- Exercise input
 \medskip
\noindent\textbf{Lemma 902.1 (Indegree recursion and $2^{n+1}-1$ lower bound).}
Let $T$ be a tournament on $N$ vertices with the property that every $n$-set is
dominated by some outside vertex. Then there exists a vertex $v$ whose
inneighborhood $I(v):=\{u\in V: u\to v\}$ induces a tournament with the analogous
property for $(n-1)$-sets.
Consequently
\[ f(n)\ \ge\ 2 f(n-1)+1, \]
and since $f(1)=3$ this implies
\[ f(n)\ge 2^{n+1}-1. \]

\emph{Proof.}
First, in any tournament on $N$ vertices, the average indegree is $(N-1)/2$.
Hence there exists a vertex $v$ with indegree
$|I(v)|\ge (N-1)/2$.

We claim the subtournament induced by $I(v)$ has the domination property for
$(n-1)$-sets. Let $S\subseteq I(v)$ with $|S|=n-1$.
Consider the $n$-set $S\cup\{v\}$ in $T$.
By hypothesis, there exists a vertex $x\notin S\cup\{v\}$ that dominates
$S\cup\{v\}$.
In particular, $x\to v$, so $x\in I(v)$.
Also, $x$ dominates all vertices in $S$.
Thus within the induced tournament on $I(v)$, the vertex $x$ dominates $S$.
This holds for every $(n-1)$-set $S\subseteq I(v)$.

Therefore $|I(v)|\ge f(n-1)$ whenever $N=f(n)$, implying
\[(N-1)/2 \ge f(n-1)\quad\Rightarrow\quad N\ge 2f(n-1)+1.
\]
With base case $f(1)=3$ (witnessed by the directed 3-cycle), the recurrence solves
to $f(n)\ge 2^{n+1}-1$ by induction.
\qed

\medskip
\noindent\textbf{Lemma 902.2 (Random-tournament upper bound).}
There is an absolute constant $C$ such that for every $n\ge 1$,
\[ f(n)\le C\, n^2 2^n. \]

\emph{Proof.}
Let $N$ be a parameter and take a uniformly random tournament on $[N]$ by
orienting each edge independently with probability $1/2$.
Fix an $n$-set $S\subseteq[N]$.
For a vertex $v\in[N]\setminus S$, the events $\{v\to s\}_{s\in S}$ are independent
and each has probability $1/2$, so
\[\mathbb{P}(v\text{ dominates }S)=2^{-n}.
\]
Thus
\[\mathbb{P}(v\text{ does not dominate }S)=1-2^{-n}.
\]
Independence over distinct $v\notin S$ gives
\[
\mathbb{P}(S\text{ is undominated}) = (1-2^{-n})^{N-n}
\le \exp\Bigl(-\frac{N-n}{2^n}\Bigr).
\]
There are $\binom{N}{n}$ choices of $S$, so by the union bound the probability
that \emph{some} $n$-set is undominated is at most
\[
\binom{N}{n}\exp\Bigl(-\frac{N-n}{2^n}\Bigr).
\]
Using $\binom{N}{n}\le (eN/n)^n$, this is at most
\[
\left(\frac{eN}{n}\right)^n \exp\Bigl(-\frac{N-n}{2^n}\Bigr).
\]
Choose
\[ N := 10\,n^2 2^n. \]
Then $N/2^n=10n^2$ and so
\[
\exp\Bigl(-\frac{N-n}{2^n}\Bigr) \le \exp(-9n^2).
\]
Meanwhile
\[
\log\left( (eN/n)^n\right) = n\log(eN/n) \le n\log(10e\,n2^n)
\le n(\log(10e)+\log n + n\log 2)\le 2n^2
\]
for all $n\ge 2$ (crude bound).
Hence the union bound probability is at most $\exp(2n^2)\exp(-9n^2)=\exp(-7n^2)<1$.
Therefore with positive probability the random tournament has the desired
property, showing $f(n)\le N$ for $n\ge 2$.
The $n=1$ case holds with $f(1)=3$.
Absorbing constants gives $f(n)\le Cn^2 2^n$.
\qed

- Exercise prompt
Please restate the material above, word for word and in full.

- Task response
 \medskip
\noindent\textbf{Lemma 902.1 (Indegree recursion and $2^{n+1}-1$ lower bound).}
Let $T$ be a tournament on $N$ vertices with the property that every $n$-set is
dominated by some outside vertex. Then there exists a vertex $v$ whose
inneighborhood $I(v):=\{u\in V: u\to v\}$ induces a tournament with the analogous
property for $(n-1)$-sets.
Consequently
\[ f(n)\ \ge\ 2 f(n-1)+1, \]
and since $f(1)=3$ this implies
\[ f(n)\ge 2^{n+1}-1. \]

\emph{Proof.}
First, in any tournament on $N$ vertices, the average indegree is $(N-1)/2$.
Hence there exists a vertex $v$ with indegree
$|I(v)|\ge (N-1)/2$.

We claim the subtournament induced by $I(v)$ has the domination property for
$(n-1)$-sets. Let $S\subseteq I(v)$ with $|S|=n-1$.
Consider the $n$-set $S\cup\{v\}$ in $T$.
By hypothesis, there exists a vertex $x\notin S\cup\{v\}$ that dominates
$S\cup\{v\}$.
In particular, $x\to v$, so $x\in I(v)$.
Also, $x$ dominates all vertices in $S$.
Thus within the induced tournament on $I(v)$, the vertex $x$ dominates $S$.
This holds for every $(n-1)$-set $S\subseteq I(v)$.

Therefore $|I(v)|\ge f(n-1)$ whenever $N=f(n)$, implying
\[(N-1)/2 \ge f(n-1)\quad\Rightarrow\quad N\ge 2f(n-1)+1.
\]
With base case $f(1)=3$ (witnessed by the directed 3-cycle), the recurrence solves
to $f(n)\ge 2^{n+1}-1$ by induction.
\qed

\medskip
\noindent\textbf{Lemma 902.2 (Random-tournament upper bound).}
There is an absolute constant $C$ such that for every $n\ge 1$,
\[ f(n)\le C\, n^2 2^n. \]

\emph{Proof.}
Let $N$ be a parameter and take a uniformly random tournament on $[N]$ by
orienting each edge independently with probability $1/2$.
Fix an $n$-set $S\subseteq[N]$.
For a vertex $v\in[N]\setminus S$, the events $\{v\to s\}_{s\in S}$ are independent
and each has probability $1/2$, so
\[\mathbb{P}(v\text{ dominates }S)=2^{-n}.
\]
Thus
\[\mathbb{P}(v\text{ does not dominate }S)=1-2^{-n}.
\]
Independence over distinct $v\notin S$ gives
\[
\mathbb{P}(S\text{ is undominated}) = (1-2^{-n})^{N-n}
\le \exp\Bigl(-\frac{N-n}{2^n}\Bigr).
\]
There are $\binom{N}{n}$ choices of $S$, so by the union bound the probability
that \emph{some} $n$-set is undominated is at most
\[
\binom{N}{n}\exp\Bigl(-\frac{N-n}{2^n}\Bigr).
\]
Using $\binom{N}{n}\le (eN/n)^n$, this is at most
\[
\left(\frac{eN}{n}\right)^n \exp\Bigl(-\frac{N-n}{2^n}\Bigr).
\]
Choose
\[ N := 10\,n^2 2^n. \]
Then $N/2^n=10n^2$ and so
\[
\exp\Bigl(-\frac{N-n}{2^n}\Bigr) \le \exp(-9n^2).
\]
Meanwhile
\[
\log\left( (eN/n)^n\right) = n\log(eN/n) \le n\log(10e\,n2^n)
\le n(\log(10e)+\log n + n\log 2)\le 2n^2
\]
for all $n\ge 2$ (crude bound).
Hence the union bound probability is at most $\exp(2n^2)\exp(-9n^2)=\exp(-7n^2)<1$.
Therefore with positive probability the random tournament has the desired
property, showing $f(n)\le N$ for $n\ge 2$.
The $n=1$ case holds with $f(1)=3$.
Absorbing constants gives $f(n)\le Cn^2 2^n$.
\qed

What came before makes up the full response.